Ideally, a breast-density software should be able to analyze both traditional 2D mammograms and synthetic 2D tomosynthesis images. To assess how their software performed, the researchers tested the algorithm using a set of 1,080 synthetic 2D images from 270 Barnes-Jewish patients. The algorithm worked nearly as well on synthetic 2D images, returning results that agreed with the radiologists’ assessments 88% of the time. To improve the accuracy, the researchers gave the algorithm some additional training using a set of 500 synthetic 2D images that had been scored by radiologists. With the additional training, the accuracy rose to 91%, but the difference was not statistically significant, indicating that the algorithm was already well-suited to analyzing synthetic 2D images.

Once they had established that the algorithm performed well at judging breast density in the Joanne Knight Breast Health Center patient population, the researchers set about assessing whether it also would work in different populations.

“The problem with AI is that if you train on a specific population, you may end up with an algorithm that works great — but only for that population,” said Wahl, who also is a Siteman Cancer Center research member. “It works in St.

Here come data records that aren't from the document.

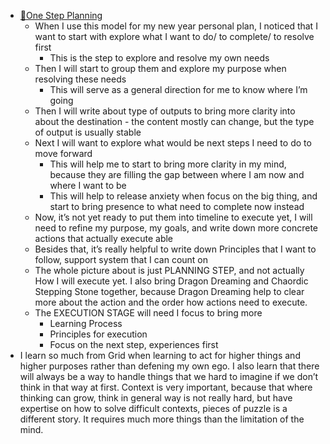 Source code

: - [🌱One Step Planning](<🌱One Step Planning.md>)
    - When I use this model for my new year personal plan, I noticed that I want to start with explore what I want to do/ to complete/ to resolve first 
        - This is the step to explore and resolve my own needs 
    - Then I will start to group them and explore my purpose when resolving these needs
        - This will serve as a general direction for me to know where I’m going
    - Then I will write about type of outputs to bring more clarity into about the destination - the content mostly can change, but the type of output is usually stable
    - Next I will want to explore what would be next steps I need to do to move forward 
        - This will help me to start to bring more clarity in my mind, because they are filling the gap between where I am now and where I want to be
        - This will help to release anxiety when focus on the big thing, and start to bring presence to what need to complete now instead
    - Now, it’s not yet ready to put them into timeline to execute yet, I will need to refine my purpose, my goals, and write down more concrete actions that actually execute able
    - Besides that, it’s really helpful to write down Principles that I want to follow, support system that I can count on
    - The whole picture about is just PLANNING STEP, and not actually How I will execute yet. I also bring Dragon Dreaming and Chaordic Stepping Stone together, because Dragon Dreaming help to clear more about the action and the order how actions need to execute.
    - The EXECUTION STAGE will need I focus to bring more
        - Learning Process
        - Principles for execution
        - Focus on the next step, experiences first
- I learn so much from Grid when learning to act for higher things and higher purposes rather than defening my own ego. I also learn that there will always be a way to handle things that we hard to imagine if we don’t think in that way at first. Context is very important, because that where thinking can grow, think in general way is not really hard, but have expertise on how to solve difficult contexts, pieces of puzzle is a different story. It requires much more things than the limitation of the mind.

Louis, but will it work in Kansas City? Will it work in New York?”

At 59% white, 23% African American, 3% Asian and 1% Hispanic, the population in the training set was diverse, but the limited number of images from Asian and Hispanic people meant there was a risk the algorithm would not be as accurate at identifying dense breasts in patients of those backgrounds. To ensure the algorithm would perform equitably, the researchers collaborated with colleagues at an outpatient radiology clinic in northern California, where the patient population was 58% white, 21% Asian, 7% Hispanic and 1% African American.

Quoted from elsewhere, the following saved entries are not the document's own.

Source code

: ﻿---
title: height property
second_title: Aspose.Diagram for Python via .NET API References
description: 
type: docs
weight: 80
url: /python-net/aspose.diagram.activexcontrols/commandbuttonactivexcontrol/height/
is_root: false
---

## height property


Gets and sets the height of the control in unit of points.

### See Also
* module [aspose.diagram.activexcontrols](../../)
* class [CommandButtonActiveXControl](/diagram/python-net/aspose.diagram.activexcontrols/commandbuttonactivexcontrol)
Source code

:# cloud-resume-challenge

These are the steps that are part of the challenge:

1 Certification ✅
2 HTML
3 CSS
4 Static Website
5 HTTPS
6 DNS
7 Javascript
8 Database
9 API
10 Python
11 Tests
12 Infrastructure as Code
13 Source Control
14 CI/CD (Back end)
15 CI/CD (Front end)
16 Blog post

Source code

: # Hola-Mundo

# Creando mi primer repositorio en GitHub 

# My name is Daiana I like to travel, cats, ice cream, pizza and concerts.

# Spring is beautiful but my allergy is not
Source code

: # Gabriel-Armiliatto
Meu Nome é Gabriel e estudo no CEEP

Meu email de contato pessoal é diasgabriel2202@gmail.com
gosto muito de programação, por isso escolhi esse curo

They ran the algorithm on a set of 6,192 synthetic 2D images from 744 patients of the California clinic. The software accurately assessed breast density with 92% accuracy. After additional training with 500 images, the algorithm remained about 92% accurate at classifying breasts as dense or not, and its ability to correctly classify breast tissue into four density groups improved.

“Working with our brilliant collaborators at Washington University, we have shown that our algorithm is state-of-the-art for breast density assessment,” said Jason Su, co-founder and chief technology officer of Whiterabbit.ai. “At 82% accuracy, our AI software outperforms the previous best models from academic groups and, furthermore, is better than the agreement between radiologists at 67.4%. With FDA clearance and nationwide commercial availability, it is ready to make a marked difference in helping radiologists to evaluate breast density. By combining density assessment with breast cancer risk models, our continued collaboration with the university will soon help doctors to better take into account the patient’s imaging, personal and family history, giving each woman the personalized recommendation she deserves.”

Along with Wahl, the research team at Washington University included Stephen Moore, an assistant professor of radiology, and Chip Schweiss, a neuroinformatician, as well as Catherine Appleton, MD, now of St. Luke’s Hospital. The researchers at Whiterabbit.ai include lead author Thomas Matthews, PhD, a graduate of Washington University.